◆ **EXERCISE**
Filter the entries beneath this task, copying only the lines that hold the word "leapsecmonths".

◆ **DATA EXTRACT**
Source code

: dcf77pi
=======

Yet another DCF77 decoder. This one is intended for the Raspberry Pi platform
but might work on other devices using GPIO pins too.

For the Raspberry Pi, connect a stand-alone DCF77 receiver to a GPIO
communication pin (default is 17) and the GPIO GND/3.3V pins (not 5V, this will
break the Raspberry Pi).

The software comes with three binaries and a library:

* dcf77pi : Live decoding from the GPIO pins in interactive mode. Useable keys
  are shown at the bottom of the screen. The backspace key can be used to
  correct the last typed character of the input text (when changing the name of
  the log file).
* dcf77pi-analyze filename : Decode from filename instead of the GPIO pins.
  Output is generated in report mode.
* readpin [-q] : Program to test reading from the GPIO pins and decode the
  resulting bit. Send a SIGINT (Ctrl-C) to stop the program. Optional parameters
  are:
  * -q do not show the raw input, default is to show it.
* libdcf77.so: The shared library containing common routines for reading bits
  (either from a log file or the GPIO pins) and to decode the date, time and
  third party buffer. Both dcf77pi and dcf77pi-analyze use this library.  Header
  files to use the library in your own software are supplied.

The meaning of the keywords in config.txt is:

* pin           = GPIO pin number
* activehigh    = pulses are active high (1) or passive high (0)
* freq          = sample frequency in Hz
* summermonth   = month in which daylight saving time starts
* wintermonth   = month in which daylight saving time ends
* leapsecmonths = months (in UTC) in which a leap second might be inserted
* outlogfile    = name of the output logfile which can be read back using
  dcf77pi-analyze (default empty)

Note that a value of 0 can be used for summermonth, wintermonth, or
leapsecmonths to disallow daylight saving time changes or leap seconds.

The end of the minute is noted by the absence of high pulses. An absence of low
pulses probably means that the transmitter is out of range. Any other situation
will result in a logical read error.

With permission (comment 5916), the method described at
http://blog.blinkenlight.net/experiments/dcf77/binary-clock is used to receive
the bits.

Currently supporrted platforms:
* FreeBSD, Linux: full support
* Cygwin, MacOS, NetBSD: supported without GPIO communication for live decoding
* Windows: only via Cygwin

◆ **SOLUTION BELOW**
* leapsecmonths = months (in UTC) in which a leap second might be inserted
leapsecmonths to disallow daylight saving time changes or leap seconds.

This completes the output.